When people reject the living Fountain, they engineer spiritual systems of their own: false wells/gods, broken cisterns/systems, man-made reservoirs that promise life but deliver only stagnation, decay, and doctrinal pollution. (Signs of frogs were often a warning that cisterns were broken or not healthy to drink from – thus potentially why three spirits are depicted as frogs in Revelations. This is why the frog foot and broken circle is the logo of The Fountainhead Files.)

Revelation reveals where these counterfeit streams ultimately flow. Christ’s voice roars like the sound of many waters (Rev. 1:15), a flood of divine authority and life. Yet Babylon, too, sits upon “many waters” (Rev. 17:1, 15)— the nations she deceives and intoxicates.

John presents Babylon as a counterfeit city-temple,
mimicking the splendor of the New Jerusalem while corrupting the nations with abominations. Her polluted waters stand in direct opposition to the crystal river flowing from the throne of God (Rev. 22:1), which nourishes the tree of life and completes the Edenic pattern (Gen. 2; Ezek. 47)

TWO FOUNTAINHEADS — TWO STREAMS

Thus throughout Scripture, two fountainheads—and therefore two streams—run in parallel.

  • The true Fountainhead, the source of living waters, flows from God and from the Lamb.

  •  
  • The counterfeit fountainhead, the source of polluted waters, flows from the serpent in Eden and culminates in Babylon the Great, deceiver of nations.

Every false doctrine has an origin. A source. A spring. A voice. A fountainhead—a stream running counter to the river of life.

THE WORK OF THE FOUNTAINHEAD FILES

The Fountainhead Files exists to expose these origins. To trace doctrines back to their first flow; to identify the person, moment, spirit, or movement that birthed them; and to map the “aqueducts” (people) that carried their polluted waters into mainstream Christianity.

By tracing the genealogy of deception across the millennia,
we stand in the tradition of the early church, those like 
Irenaeus, Tertullian, Hippolytus, who dismantled heresy by exposing its roots and contrasting it with apostolic truth.
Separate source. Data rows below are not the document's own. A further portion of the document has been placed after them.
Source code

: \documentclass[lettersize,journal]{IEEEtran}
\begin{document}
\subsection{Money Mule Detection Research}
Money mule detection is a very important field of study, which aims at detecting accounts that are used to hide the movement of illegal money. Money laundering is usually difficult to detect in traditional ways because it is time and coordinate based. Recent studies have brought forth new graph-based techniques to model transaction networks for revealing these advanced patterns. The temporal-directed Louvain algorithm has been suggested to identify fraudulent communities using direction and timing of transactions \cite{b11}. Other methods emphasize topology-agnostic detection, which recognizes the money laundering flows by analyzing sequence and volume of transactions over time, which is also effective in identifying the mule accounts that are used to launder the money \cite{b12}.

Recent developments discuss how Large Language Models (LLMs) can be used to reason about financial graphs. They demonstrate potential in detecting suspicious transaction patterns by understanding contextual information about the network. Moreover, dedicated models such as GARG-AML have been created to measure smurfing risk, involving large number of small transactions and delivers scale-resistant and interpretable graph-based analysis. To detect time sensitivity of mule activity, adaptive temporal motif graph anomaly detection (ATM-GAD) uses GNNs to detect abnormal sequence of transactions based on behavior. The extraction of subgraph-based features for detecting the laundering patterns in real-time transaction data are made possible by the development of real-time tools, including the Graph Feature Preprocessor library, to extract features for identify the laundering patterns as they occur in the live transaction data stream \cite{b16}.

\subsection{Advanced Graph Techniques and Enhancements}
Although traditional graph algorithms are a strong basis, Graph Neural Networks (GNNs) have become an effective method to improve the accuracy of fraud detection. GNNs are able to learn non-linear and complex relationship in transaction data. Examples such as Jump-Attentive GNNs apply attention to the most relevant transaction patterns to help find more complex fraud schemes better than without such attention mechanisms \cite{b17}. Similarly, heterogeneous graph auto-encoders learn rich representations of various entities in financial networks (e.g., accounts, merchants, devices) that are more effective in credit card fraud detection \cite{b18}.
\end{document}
Our hope and desire behind this project is simple:

  1. That you will discern the source.
  2. Recognize the stream.

And lastly, to drink only from the true Fountain of living waters, Jesus Christ:

The One who was (foreshadowed in Eden and the wilderness Rock),
who is (the Fountainhead revealed in the Gospels),
and who is to come (the Lamb from whose throne the river of life flows forever and ever). Amen!

Fountainhead Files Logo 2

“But whoever drinks the water I give him will never thirst. Indeed, the water I give him will become in him a fount of water springing up to eternal life.”

Jesus, John 4:14

PAGAN FOUNTAINHEADS

Fountainhead/Basin:
Mesopotamia Basin (Mesopatamian “divine tax” system)

Culture:
Sumerian → Akkadian → Babylonian

Date:
c. 2500–1500 BC


Summary:

The logic that a deity (or temple) owes you blessing because you paid them a tenth of your income is not Hebrew. It appears in multiple ancient pagan systems long before Israel. Worshippers paid one-tenth of produce, flocks, spoils, or income to the temple of a god or goddess. The tenth was considered a sacred portion to secure divine favour, ensure fertility, protection, and prosperity. Kings also paid a tenth of spoils to gods such as Marduk, Ishtar, Enlil, or Ninurta.

Notes:

This is the true fountainhead as it includes many of the key ideas that appear in modern tithing heresies:

  1. A tenth belongs to the deity.

     

  2. Giving the tenth secures blessing, protection, or prosperity.

     

  3. Not giving the tenth “robs” the god and brings misfortune.

     

  4. Priests controlled the tithe and used it as a wealth-extraction mechanism.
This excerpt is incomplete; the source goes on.